Wine 8.0 helps you run more Windows apps on Linux and Mac


Linux Penguin Mascot in Blue Tux
Larry Ewing and GIMP

Wine is your best tool if you have Linux, macOS or even a PC Haiku and you want to check the Windows program from time to time. Version 8.0 of the popular tool is now available, and it looks great.

The most significant change in Wine 8.0 is that all Wine modules can be compiled into a portable executable format, or PE for short. It’s a big step forward in improving compatibility with Windows software, especially copy protection, Windows debuggers, and other types of apps and games that often have problems with Wine. Wine also opens the door to running more reliably on non-Unix operating systems, and may one day allow x86 applications to run on ARM devices without additional compatibility layers.

According to the developers, this change was made four years ago. However, it still needs some polishing – some programs may still execute Unix calls instead of going the NT system call route. The Wine team said in their announcement: “Remaining direct calls will be removed during the Wine 8.x development phase.”

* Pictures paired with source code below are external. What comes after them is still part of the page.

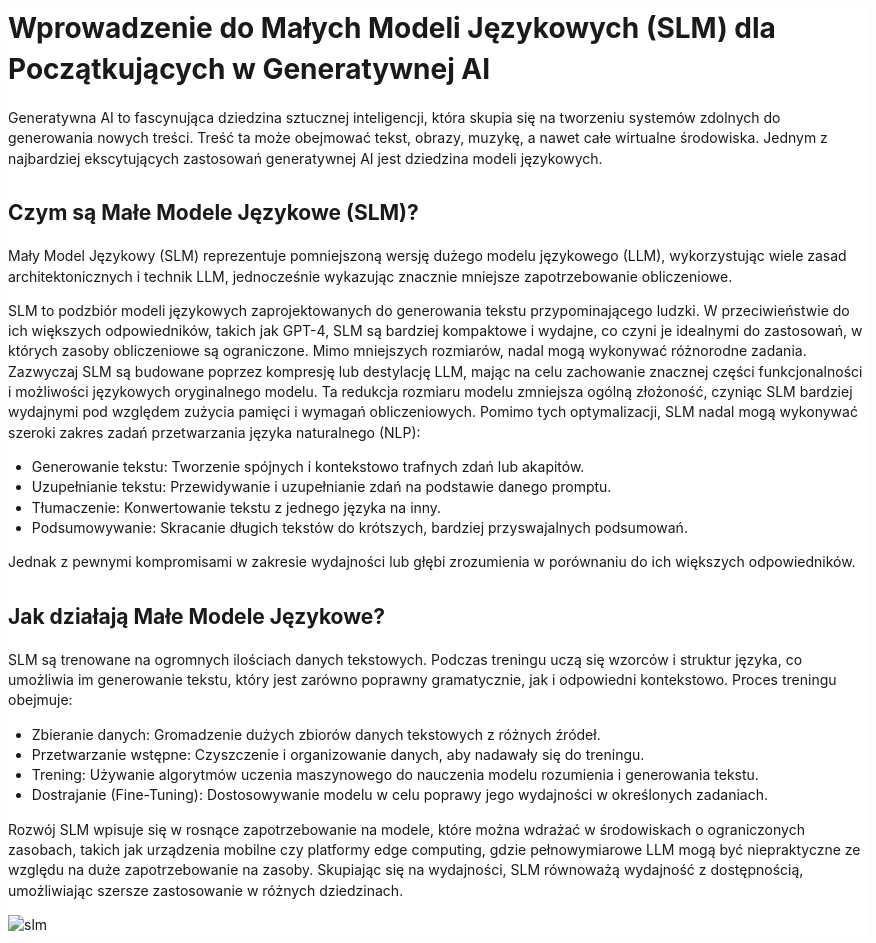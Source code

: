 # Wprowadzenie do Małych Modeli Językowych (SLM) dla Początkujących w Generatywnej AI

Generatywna AI to fascynująca dziedzina sztucznej inteligencji, która skupia się na tworzeniu systemów zdolnych do generowania nowych treści. Treść ta może obejmować tekst, obrazy, muzykę, a nawet całe wirtualne środowiska. Jednym z najbardziej ekscytujących zastosowań generatywnej AI jest dziedzina modeli językowych.

## Czym są Małe Modele Językowe (SLM)?

Mały Model Językowy (SLM) reprezentuje pomniejszoną wersję dużego modelu językowego (LLM), wykorzystując wiele zasad architektonicznych i technik LLM, jednocześnie wykazując znacznie mniejsze zapotrzebowanie obliczeniowe.

SLM to podzbiór modeli językowych zaprojektowanych do generowania tekstu przypominającego ludzki. W przeciwieństwie do ich większych odpowiedników, takich jak GPT-4, SLM są bardziej kompaktowe i wydajne, co czyni je idealnymi do zastosowań, w których zasoby obliczeniowe są ograniczone. Mimo mniejszych rozmiarów, nadal mogą wykonywać różnorodne zadania. Zazwyczaj SLM są budowane poprzez kompresję lub destylację LLM, mając na celu zachowanie znacznej części funkcjonalności i możliwości językowych oryginalnego modelu. Ta redukcja rozmiaru modelu zmniejsza ogólną złożoność, czyniąc SLM bardziej wydajnymi pod względem zużycia pamięci i wymagań obliczeniowych. Pomimo tych optymalizacji, SLM nadal mogą wykonywać szeroki zakres zadań przetwarzania języka naturalnego (NLP):

- Generowanie tekstu: Tworzenie spójnych i kontekstowo trafnych zdań lub akapitów.
- Uzupełnianie tekstu: Przewidywanie i uzupełnianie zdań na podstawie danego promptu.
- Tłumaczenie: Konwertowanie tekstu z jednego języka na inny.
- Podsumowywanie: Skracanie długich tekstów do krótszych, bardziej przyswajalnych podsumowań.

Jednak z pewnymi kompromisami w zakresie wydajności lub głębi zrozumienia w porównaniu do ich większych odpowiedników.

## Jak działają Małe Modele Językowe?

SLM są trenowane na ogromnych ilościach danych tekstowych. Podczas treningu uczą się wzorców i struktur języka, co umożliwia im generowanie tekstu, który jest zarówno poprawny gramatycznie, jak i odpowiedni kontekstowo. Proces treningu obejmuje:

- Zbieranie danych: Gromadzenie dużych zbiorów danych tekstowych z różnych źródeł.
- Przetwarzanie wstępne: Czyszczenie i organizowanie danych, aby nadawały się do treningu.
- Trening: Używanie algorytmów uczenia maszynowego do nauczenia modelu rozumienia i generowania tekstu.
- Dostrajanie (Fine-Tuning): Dostosowywanie modelu w celu poprawy jego wydajności w określonych zadaniach.

Rozwój SLM wpisuje się w rosnące zapotrzebowanie na modele, które można wdrażać w środowiskach o ograniczonych zasobach, takich jak urządzenia mobilne czy platformy edge computing, gdzie pełnowymiarowe LLM mogą być niepraktyczne ze względu na duże zapotrzebowanie na zasoby. Skupiając się na wydajności, SLM równoważą wydajność z dostępnością, umożliwiając szersze zastosowanie w różnych dziedzinach.

![slm](../../img/slm.png?WT.mc_id=academic-105485-koreyst)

And while it’s probably the most important change, it’s not the only one. Wine is also improving the graphics side of things, with support for more graphics cards and a new version of the Vulkan graphics driver. However, we recommend that you take a deep look at the changelog if you’re interested in checking this out, because it’s changed a lot.

The wine is amazing, and this release is getting even better. you can install Wine 8.0 through the normal process, but version 8.0 may yet be rolled out to all platforms and software repositories. Such as some Wine-based applications CrossOverit will probably take some time to update.